YOUR OBJECTIVE:
Set down the entries once more, exactly as they are written.

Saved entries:
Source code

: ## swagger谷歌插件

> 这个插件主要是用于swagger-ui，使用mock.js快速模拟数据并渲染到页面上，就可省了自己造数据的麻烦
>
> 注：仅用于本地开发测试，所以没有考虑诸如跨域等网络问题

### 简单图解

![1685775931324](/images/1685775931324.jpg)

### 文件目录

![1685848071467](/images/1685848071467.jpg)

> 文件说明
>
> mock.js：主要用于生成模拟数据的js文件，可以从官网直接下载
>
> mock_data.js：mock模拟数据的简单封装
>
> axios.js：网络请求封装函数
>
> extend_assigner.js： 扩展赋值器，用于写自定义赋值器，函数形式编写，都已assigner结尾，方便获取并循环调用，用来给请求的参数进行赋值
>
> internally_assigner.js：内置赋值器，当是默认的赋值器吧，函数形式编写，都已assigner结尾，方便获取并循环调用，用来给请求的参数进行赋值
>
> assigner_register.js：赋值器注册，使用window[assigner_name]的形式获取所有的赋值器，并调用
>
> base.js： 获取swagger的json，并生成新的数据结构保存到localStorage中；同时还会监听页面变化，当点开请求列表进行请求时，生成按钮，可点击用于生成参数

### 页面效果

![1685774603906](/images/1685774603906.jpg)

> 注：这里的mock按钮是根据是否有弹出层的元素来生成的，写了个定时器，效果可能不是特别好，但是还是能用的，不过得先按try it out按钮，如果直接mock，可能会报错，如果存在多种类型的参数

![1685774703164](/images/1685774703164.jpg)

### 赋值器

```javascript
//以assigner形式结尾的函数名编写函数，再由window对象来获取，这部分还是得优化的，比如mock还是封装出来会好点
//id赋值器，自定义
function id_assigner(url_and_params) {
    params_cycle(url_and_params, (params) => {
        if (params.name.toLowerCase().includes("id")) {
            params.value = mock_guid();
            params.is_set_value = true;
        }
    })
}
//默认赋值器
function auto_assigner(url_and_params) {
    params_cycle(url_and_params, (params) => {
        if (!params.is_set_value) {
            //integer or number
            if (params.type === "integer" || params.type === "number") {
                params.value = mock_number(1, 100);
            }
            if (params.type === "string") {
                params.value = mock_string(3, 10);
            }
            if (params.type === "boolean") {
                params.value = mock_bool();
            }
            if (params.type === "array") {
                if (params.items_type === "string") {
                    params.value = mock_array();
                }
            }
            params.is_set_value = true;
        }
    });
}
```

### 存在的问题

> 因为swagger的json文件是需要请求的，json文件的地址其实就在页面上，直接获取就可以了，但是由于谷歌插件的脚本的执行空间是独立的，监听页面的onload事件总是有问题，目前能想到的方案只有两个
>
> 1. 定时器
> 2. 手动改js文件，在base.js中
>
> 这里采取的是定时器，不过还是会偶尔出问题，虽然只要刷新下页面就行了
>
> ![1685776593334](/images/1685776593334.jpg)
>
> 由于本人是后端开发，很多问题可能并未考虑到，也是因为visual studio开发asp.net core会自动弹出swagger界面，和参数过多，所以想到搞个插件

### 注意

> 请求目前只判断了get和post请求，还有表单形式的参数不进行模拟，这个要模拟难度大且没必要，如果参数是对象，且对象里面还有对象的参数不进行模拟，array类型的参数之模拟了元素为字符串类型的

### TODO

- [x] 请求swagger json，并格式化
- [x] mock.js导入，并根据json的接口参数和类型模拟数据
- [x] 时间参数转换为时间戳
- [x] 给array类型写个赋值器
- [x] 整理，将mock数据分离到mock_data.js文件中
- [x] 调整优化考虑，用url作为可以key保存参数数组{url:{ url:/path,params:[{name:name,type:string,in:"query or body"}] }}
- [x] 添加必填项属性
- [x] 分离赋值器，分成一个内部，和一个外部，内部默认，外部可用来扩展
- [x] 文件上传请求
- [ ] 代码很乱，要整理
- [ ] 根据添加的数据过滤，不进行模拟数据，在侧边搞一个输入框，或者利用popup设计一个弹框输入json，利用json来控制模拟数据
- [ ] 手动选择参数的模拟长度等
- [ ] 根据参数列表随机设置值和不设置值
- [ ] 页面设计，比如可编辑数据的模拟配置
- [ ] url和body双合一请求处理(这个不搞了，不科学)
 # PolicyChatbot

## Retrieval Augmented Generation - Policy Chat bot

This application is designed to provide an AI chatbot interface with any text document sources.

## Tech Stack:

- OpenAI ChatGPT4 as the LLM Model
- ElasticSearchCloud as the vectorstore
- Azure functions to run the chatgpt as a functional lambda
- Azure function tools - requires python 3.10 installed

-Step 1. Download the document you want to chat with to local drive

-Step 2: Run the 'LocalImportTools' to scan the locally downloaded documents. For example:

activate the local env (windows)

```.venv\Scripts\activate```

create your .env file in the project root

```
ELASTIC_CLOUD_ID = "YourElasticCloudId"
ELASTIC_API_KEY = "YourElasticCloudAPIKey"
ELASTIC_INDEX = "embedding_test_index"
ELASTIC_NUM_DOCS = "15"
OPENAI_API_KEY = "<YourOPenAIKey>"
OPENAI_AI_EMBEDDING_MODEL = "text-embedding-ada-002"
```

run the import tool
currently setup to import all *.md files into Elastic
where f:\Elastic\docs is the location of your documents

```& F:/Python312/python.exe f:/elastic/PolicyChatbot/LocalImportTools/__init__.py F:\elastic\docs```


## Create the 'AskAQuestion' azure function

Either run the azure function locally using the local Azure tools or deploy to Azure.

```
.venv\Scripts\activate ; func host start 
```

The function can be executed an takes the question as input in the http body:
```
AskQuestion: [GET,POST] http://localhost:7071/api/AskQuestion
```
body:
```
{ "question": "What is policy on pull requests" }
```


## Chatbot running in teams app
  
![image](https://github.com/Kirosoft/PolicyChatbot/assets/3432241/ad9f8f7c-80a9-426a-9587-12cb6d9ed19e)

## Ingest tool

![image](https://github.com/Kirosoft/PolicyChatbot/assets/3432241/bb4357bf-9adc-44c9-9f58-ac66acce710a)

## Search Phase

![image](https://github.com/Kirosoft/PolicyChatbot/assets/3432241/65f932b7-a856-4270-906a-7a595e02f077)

COMPLETED TASK:
Source code

: ## swagger谷歌插件

> 这个插件主要是用于swagger-ui，使用mock.js快速模拟数据并渲染到页面上，就可省了自己造数据的麻烦
>
> 注：仅用于本地开发测试，所以没有考虑诸如跨域等网络问题

### 简单图解

![1685775931324](/images/1685775931324.jpg)

### 文件目录

![1685848071467](/images/1685848071467.jpg)

> 文件说明
>
> mock.js：主要用于生成模拟数据的js文件，可以从官网直接下载
>
> mock_data.js：mock模拟数据的简单封装
>
> axios.js：网络请求封装函数
>
> extend_assigner.js： 扩展赋值器，用于写自定义赋值器，函数形式编写，都已assigner结尾，方便获取并循环调用，用来给请求的参数进行赋值
>
> internally_assigner.js：内置赋值器，当是默认的赋值器吧，函数形式编写，都已assigner结尾，方便获取并循环调用，用来给请求的参数进行赋值
>
> assigner_register.js：赋值器注册，使用window[assigner_name]的形式获取所有的赋值器，并调用
>
> base.js： 获取swagger的json，并生成新的数据结构保存到localStorage中；同时还会监听页面变化，当点开请求列表进行请求时，生成按钮，可点击用于生成参数

### 页面效果

![1685774603906](/images/1685774603906.jpg)

> 注：这里的mock按钮是根据是否有弹出层的元素来生成的，写了个定时器，效果可能不是特别好，但是还是能用的，不过得先按try it out按钮，如果直接mock，可能会报错，如果存在多种类型的参数

![1685774703164](/images/1685774703164.jpg)

### 赋值器

```javascript
//以assigner形式结尾的函数名编写函数，再由window对象来获取，这部分还是得优化的，比如mock还是封装出来会好点
//id赋值器，自定义
function id_assigner(url_and_params) {
    params_cycle(url_and_params, (params) => {
        if (params.name.toLowerCase().includes("id")) {
            params.value = mock_guid();
            params.is_set_value = true;
        }
    })
}
//默认赋值器
function auto_assigner(url_and_params) {
    params_cycle(url_and_params, (params) => {
        if (!params.is_set_value) {
            //integer or number
            if (params.type === "integer" || params.type === "number") {
                params.value = mock_number(1, 100);
            }
            if (params.type === "string") {
                params.value = mock_string(3, 10);
            }
            if (params.type === "boolean") {
                params.value = mock_bool();
            }
            if (params.type === "array") {
                if (params.items_type === "string") {
                    params.value = mock_array();
                }
            }
            params.is_set_value = true;
        }
    });
}
```

### 存在的问题

> 因为swagger的json文件是需要请求的，json文件的地址其实就在页面上，直接获取就可以了，但是由于谷歌插件的脚本的执行空间是独立的，监听页面的onload事件总是有问题，目前能想到的方案只有两个
>
> 1. 定时器
> 2. 手动改js文件，在base.js中
>
> 这里采取的是定时器，不过还是会偶尔出问题，虽然只要刷新下页面就行了
>
> ![1685776593334](/images/1685776593334.jpg)
>
> 由于本人是后端开发，很多问题可能并未考虑到，也是因为visual studio开发asp.net core会自动弹出swagger界面，和参数过多，所以想到搞个插件

### 注意

> 请求目前只判断了get和post请求，还有表单形式的参数不进行模拟，这个要模拟难度大且没必要，如果参数是对象，且对象里面还有对象的参数不进行模拟，array类型的参数之模拟了元素为字符串类型的

### TODO

- [x] 请求swagger json，并格式化
- [x] mock.js导入，并根据json的接口参数和类型模拟数据
- [x] 时间参数转换为时间戳
- [x] 给array类型写个赋值器
- [x] 整理，将mock数据分离到mock_data.js文件中
- [x] 调整优化考虑，用url作为可以key保存参数数组{url:{ url:/path,params:[{name:name,type:string,in:"query or body"}] }}
- [x] 添加必填项属性
- [x] 分离赋值器，分成一个内部，和一个外部，内部默认，外部可用来扩展
- [x] 文件上传请求
- [ ] 代码很乱，要整理
- [ ] 根据添加的数据过滤，不进行模拟数据，在侧边搞一个输入框，或者利用popup设计一个弹框输入json，利用json来控制模拟数据
- [ ] 手动选择参数的模拟长度等
- [ ] 根据参数列表随机设置值和不设置值
- [ ] 页面设计，比如可编辑数据的模拟配置
- [ ] url和body双合一请求处理(这个不搞了，不科学)
 # PolicyChatbot

## Retrieval Augmented Generation - Policy Chat bot

This application is designed to provide an AI chatbot interface with any text document sources.

## Tech Stack:

- OpenAI ChatGPT4 as the LLM Model
- ElasticSearchCloud as the vectorstore
- Azure functions to run the chatgpt as a functional lambda
- Azure function tools - requires python 3.10 installed

-Step 1. Download the document you want to chat with to local drive

-Step 2: Run the 'LocalImportTools' to scan the locally downloaded documents. For example:

activate the local env (windows)

```.venv\Scripts\activate```

create your .env file in the project root

```
ELASTIC_CLOUD_ID = "YourElasticCloudId"
ELASTIC_API_KEY = "YourElasticCloudAPIKey"
ELASTIC_INDEX = "embedding_test_index"
ELASTIC_NUM_DOCS = "15"
OPENAI_API_KEY = "<YourOPenAIKey>"
OPENAI_AI_EMBEDDING_MODEL = "text-embedding-ada-002"
```

run the import tool
currently setup to import all *.md files into Elastic
where f:\Elastic\docs is the location of your documents

```& F:/Python312/python.exe f:/elastic/PolicyChatbot/LocalImportTools/__init__.py F:\elastic\docs```


## Create the 'AskAQuestion' azure function

Either run the azure function locally using the local Azure tools or deploy to Azure.

```
.venv\Scripts\activate ; func host start 
```

The function can be executed an takes the question as input in the http body:
```
AskQuestion: [GET,POST] http://localhost:7071/api/AskQuestion
```
body:
```
{ "question": "What is policy on pull requests" }
```


## Chatbot running in teams app
  
![image](https://github.com/Kirosoft/PolicyChatbot/assets/3432241/ad9f8f7c-80a9-426a-9587-12cb6d9ed19e)

## Ingest tool

![image](https://github.com/Kirosoft/PolicyChatbot/assets/3432241/bb4357bf-9adc-44c9-9f58-ac66acce710a)

## Search Phase

![image](https://github.com/Kirosoft/PolicyChatbot/assets/3432241/65f932b7-a856-4270-906a-7a595e02f077)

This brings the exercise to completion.